Home / Dollars & Sense  / Warm & Fuzzy: A Chat with Pajama Program Founder Genevieve Piturro

Warm & Fuzzy: A Chat with Pajama Program Founder Genevieve Piturro

Genevieve Piturro is the Founder and Executive Director of Pajama Program. We were inspired to share her story because of her mission to help others in the smallest ways — and grow to a national non-profit, supported by big brands and an incredible board.

As #GivingTuesday leads into the holiday season, these sentiments are particularly poignant. Founded in 2001, the organization now has 60 Chapters in 33 states and has been lauded by Oprah. Genevieve built her organization from a sweet dream to a wonderful reality for children in need of comfort and care.

What motivated you to start Pajama Program?

After being a workaholic business woman, continuing my climb up the corporate ladder and having very little to hold onto outside of that, I decided that I wanted to help others, particularly children. I started reading bedtime stories in homeless shelters throughout New York City on weekends. I then started donating clothes. However, what spurred me to do more was the quiet question of a little girl.

What happened in that moment that changed your direction?

I gave her a new pair of pajamas out of the clothes pile, and her response to me was, ‘”What are pajamas?'” After I got over the initial shock of her not knowing that kind of comfort (and the fact that many kids simply sleep in their street clothes), I knew that I had to steer my direction elsewhere. I  I had a purpose to fulfill that a cushioned corporate job couldn’t provide for me anymore. I decided to make sure that all kids had the makings of a proper and comforting bedtime — new pajamas and books to read!

How did you transition from your business career to founding Pajama Program?
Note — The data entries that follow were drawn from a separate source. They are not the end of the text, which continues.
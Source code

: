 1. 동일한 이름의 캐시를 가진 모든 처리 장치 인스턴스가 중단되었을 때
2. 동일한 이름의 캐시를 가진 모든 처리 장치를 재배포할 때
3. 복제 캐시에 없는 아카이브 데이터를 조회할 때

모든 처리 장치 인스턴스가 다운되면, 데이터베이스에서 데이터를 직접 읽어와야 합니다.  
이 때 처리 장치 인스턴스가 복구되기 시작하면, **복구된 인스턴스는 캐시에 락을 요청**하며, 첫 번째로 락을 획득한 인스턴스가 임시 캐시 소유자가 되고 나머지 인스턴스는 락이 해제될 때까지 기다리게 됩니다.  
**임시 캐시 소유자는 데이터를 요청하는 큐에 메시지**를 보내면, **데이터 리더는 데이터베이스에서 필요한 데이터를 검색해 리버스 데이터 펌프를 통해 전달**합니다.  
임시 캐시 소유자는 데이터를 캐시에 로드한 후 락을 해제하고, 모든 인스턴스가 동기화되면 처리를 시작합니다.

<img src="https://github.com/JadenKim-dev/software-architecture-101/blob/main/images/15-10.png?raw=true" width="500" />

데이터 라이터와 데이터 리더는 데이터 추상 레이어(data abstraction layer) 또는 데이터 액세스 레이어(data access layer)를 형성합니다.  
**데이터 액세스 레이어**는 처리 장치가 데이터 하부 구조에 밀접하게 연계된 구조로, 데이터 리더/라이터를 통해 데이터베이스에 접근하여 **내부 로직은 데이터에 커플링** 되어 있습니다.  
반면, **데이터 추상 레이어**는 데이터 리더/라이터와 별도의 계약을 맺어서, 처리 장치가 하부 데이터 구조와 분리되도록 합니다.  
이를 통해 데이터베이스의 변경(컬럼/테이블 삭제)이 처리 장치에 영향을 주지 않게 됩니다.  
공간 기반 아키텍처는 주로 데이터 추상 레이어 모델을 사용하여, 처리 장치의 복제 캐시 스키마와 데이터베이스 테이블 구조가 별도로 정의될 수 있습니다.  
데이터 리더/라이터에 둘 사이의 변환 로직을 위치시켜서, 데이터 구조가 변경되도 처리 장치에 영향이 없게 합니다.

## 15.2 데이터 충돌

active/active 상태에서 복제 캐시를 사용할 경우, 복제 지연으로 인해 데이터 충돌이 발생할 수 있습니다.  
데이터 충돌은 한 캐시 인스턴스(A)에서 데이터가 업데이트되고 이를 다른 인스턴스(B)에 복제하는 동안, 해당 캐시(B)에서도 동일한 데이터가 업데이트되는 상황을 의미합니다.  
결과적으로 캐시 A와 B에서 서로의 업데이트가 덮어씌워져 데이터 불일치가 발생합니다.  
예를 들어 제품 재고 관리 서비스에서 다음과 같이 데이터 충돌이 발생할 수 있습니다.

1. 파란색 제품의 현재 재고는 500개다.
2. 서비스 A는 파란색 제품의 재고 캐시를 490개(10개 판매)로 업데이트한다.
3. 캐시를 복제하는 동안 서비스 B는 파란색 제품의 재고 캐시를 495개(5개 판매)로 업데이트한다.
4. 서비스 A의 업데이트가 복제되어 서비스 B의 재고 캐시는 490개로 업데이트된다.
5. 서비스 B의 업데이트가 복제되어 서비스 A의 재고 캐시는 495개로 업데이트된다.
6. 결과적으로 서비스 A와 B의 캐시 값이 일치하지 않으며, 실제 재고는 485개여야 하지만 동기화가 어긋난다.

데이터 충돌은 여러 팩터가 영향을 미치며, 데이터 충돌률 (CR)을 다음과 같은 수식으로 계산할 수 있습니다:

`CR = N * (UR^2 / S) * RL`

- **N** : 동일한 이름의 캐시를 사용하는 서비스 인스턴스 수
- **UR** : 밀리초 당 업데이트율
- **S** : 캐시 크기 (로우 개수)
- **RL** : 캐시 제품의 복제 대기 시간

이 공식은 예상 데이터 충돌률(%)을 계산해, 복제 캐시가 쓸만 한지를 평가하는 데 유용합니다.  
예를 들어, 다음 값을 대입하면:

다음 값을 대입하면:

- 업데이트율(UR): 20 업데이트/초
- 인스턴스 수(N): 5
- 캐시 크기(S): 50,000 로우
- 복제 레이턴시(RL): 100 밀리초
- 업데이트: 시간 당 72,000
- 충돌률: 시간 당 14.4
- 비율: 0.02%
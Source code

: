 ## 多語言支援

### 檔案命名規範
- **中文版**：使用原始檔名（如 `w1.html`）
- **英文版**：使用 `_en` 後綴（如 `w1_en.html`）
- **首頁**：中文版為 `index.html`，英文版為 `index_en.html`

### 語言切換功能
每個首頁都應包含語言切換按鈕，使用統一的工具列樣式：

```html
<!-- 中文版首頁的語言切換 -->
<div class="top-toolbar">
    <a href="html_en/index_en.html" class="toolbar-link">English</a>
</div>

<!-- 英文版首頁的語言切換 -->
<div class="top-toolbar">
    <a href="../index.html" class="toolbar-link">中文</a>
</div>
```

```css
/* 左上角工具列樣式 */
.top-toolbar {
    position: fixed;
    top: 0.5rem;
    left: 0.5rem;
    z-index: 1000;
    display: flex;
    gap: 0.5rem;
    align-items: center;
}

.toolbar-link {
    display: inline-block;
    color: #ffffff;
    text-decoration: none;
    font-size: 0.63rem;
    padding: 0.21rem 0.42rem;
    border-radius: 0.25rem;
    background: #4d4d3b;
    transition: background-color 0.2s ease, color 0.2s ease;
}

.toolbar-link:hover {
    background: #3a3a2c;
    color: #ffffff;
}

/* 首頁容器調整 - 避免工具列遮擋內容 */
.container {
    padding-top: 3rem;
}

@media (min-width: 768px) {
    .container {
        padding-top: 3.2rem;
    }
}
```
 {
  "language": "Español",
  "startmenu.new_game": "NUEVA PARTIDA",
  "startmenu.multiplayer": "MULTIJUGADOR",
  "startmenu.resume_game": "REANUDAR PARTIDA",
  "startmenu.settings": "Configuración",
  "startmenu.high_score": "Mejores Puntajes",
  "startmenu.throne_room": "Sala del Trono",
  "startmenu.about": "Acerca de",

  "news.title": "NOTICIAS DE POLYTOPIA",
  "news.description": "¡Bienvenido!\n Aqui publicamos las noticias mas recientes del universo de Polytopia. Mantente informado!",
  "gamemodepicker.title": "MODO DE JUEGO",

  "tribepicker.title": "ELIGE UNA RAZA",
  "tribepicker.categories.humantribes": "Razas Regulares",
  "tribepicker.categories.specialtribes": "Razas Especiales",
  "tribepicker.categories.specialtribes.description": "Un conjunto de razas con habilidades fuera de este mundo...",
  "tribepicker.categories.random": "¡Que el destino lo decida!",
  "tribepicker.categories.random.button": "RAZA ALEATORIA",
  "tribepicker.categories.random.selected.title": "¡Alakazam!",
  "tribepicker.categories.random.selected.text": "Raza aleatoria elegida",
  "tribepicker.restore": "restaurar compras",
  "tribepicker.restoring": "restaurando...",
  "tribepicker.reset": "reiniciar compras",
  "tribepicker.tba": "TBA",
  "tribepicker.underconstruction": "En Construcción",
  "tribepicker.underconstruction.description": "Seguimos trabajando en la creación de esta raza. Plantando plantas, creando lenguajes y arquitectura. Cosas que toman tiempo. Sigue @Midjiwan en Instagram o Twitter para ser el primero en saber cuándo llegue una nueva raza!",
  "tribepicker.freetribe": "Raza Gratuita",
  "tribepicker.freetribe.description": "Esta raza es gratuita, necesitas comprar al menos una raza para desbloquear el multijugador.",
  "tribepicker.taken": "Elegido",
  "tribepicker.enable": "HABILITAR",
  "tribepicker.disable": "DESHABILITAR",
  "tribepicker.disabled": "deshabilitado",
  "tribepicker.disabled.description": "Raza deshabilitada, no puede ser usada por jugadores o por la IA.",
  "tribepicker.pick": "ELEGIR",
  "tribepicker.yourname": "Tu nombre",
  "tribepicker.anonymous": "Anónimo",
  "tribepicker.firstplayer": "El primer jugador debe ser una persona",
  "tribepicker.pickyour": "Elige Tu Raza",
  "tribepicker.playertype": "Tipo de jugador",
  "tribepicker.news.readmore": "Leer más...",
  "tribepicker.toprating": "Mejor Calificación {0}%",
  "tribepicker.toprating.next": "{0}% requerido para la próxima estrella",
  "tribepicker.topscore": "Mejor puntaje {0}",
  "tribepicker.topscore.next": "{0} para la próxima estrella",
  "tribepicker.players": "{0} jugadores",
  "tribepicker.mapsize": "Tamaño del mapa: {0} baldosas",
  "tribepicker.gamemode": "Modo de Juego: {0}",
I only had professional experience in business, so my first step was to volunteer with organizations like the Starlight Foundation, to get a better idea of how I could implement change. After becoming more involved with the children associated with Starlight, I found a niche in their lack of bedtime routines. Nowhere was a practice or organization that focused specifically on the security and special function that this custom has for children. 

Even though I had never worked in the nonprofit sector before, I knew in my heart of hearts that this was where I was supposed to be!

So what advice do you have for other women starting non-profits

  • A willingness to get help from others. As a driven businesswoman who wanted to provide for myself by myself, I realized very quickly that I would never realize my dream without the help of sponsors, partnerships, and my former business colleagues. Always maintain connections. You never know where they’ll come in handy next!
  • Communicate to donors, and even volunteers that they’re making a difference. Nothing makes their efforts more worthwhile than showing them that they are indeed making bedtime a more personal experience for these children. It makes the organization stronger, and makes people wanting to continue helping!
  • Never stop asking for support and help! Especially when you’re starting out, make it a priority to reach out to all different people from all backgrounds and sectors. Even if you have a definite objective that you want to follow, chances are you will find support systems in the most unexpected places!

P.S. Genevieve’s greatest inspiration to keep Pajama Program going is her mother, who instilled the importance of bedtime in her as a child and now informs her work every day.)